Pudelek, CC BY-SA 4.0 , via Wikimedia Commons

A sunrise over the mountains.

The sun has been heating up and providing light to Earth for billions of years. I will be explaining how it works.

The sun is a giant star and like all stars; it is just a giant ball of hot gases that consists of hydrogen and helium. The hydrogen atoms do something called nuclear fusion, which just means that hydrogen explodes in the center of the sun and the explosion produces heat and light.

The sun is very very big compared to earth. You can actually fit 1 million Earths inside the sun, which shows you how big the sun really is.

The sun is also 92 million miles away from Earth, and in a spaceship, it would take you a little over 19 years of continuous flying to reach the sun. Imagine being only less than a mile away from the sun and seeing it up close.

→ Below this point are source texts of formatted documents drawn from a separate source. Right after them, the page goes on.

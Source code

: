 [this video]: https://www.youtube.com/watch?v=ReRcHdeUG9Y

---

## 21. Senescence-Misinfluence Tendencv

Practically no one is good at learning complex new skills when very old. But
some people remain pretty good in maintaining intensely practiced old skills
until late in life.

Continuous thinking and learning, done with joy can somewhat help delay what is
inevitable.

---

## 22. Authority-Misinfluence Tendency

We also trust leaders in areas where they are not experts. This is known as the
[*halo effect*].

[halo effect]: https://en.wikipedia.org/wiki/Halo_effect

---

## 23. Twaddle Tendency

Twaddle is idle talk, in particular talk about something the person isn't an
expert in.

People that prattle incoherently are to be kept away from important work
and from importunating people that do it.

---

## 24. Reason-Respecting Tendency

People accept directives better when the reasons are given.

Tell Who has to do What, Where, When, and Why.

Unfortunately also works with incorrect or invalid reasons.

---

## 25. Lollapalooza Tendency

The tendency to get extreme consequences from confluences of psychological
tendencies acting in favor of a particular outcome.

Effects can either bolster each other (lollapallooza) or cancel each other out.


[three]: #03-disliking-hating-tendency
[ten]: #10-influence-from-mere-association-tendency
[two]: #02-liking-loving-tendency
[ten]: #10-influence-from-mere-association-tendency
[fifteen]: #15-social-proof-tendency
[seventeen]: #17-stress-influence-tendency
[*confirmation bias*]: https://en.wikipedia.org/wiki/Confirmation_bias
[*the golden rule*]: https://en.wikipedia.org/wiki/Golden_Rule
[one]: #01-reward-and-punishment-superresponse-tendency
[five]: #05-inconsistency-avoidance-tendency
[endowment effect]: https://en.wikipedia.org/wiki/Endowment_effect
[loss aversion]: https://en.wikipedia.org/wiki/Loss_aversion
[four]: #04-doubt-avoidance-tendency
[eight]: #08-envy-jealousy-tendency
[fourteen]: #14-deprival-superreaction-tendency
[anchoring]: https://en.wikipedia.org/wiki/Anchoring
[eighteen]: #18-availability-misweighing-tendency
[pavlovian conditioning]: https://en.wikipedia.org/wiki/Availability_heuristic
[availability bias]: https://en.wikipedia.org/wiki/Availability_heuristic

Just think of how hot and bright the sun is on Earth, even when it is so far away. If you were up close to the sun’s surface, it would be 625 times brighter than it is on earth, and not to mention, the heat would be an unbearable 27 million degrees! Compare that to a 90-degree hot summer day.

In about 7 billion years from now, our sun will completely explode and burn out as all stars do eventually, and the Earth will be in a permanent state of darkness and coldness. Our ancestors will have to deal with this disaster, unfortunately.

Once the sun burns out, it will go through its cooling stage, and at the end of its life cycle, it will gradually lose heat and just become a dead cold star.